_SUPPLIED ENTRIES_.
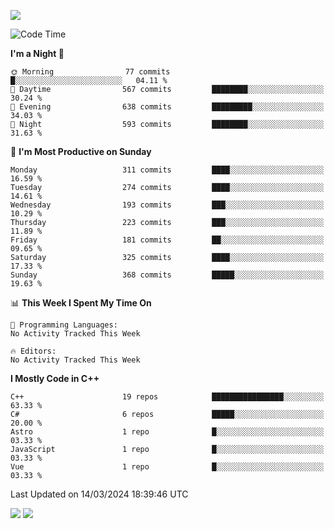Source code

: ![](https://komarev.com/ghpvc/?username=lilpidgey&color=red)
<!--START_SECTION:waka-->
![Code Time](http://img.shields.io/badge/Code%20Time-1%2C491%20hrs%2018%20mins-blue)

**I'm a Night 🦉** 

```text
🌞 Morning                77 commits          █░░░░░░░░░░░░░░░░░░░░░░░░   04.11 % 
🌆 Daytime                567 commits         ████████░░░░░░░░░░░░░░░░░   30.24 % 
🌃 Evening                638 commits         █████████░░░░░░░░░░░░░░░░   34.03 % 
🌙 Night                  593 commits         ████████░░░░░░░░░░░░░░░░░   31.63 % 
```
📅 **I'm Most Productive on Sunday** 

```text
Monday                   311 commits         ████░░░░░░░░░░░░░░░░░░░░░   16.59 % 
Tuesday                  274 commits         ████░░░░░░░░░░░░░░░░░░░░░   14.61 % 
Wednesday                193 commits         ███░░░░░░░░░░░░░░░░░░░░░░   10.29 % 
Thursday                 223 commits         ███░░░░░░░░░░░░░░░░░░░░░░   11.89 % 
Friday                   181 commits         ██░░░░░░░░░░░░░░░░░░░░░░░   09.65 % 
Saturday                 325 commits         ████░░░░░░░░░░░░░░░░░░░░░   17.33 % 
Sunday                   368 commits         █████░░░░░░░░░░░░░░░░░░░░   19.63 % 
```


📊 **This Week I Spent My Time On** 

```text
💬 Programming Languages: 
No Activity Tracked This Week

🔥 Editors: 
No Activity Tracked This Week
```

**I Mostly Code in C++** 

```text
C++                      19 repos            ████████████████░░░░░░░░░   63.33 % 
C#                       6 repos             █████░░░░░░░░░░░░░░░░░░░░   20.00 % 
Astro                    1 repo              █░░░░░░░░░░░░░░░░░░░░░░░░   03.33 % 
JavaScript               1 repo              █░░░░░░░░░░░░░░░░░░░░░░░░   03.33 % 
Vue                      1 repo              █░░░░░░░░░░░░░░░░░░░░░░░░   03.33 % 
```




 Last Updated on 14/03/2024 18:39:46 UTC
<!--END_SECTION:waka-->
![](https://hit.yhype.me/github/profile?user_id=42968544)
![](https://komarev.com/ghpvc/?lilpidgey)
* * *
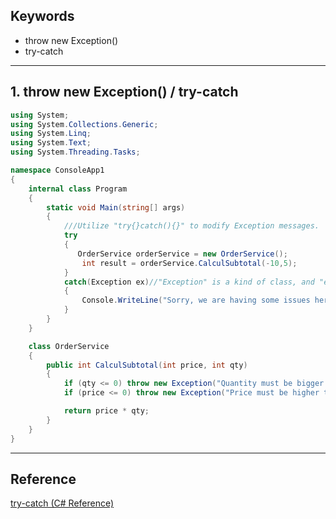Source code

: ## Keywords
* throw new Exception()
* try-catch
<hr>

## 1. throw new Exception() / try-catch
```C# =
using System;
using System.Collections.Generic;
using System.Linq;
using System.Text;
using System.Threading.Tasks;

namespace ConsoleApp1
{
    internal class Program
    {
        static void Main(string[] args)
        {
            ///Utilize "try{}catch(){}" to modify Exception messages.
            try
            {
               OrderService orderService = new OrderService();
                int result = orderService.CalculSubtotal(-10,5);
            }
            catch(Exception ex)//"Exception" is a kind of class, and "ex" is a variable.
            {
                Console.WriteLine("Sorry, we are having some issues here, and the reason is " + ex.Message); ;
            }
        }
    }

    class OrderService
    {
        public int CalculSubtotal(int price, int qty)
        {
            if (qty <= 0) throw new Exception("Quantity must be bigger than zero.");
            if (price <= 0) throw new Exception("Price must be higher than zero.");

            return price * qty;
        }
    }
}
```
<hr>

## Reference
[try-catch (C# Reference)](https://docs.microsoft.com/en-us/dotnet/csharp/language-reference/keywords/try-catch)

_ASSIGNMENT_.
Going through the entries above, show each line that contains "CalculSubtotal".

_RESPONSE BOX_.
                int result = orderService.CalculSubtotal(-10,5);
        public int CalculSubtotal(int price, int qty)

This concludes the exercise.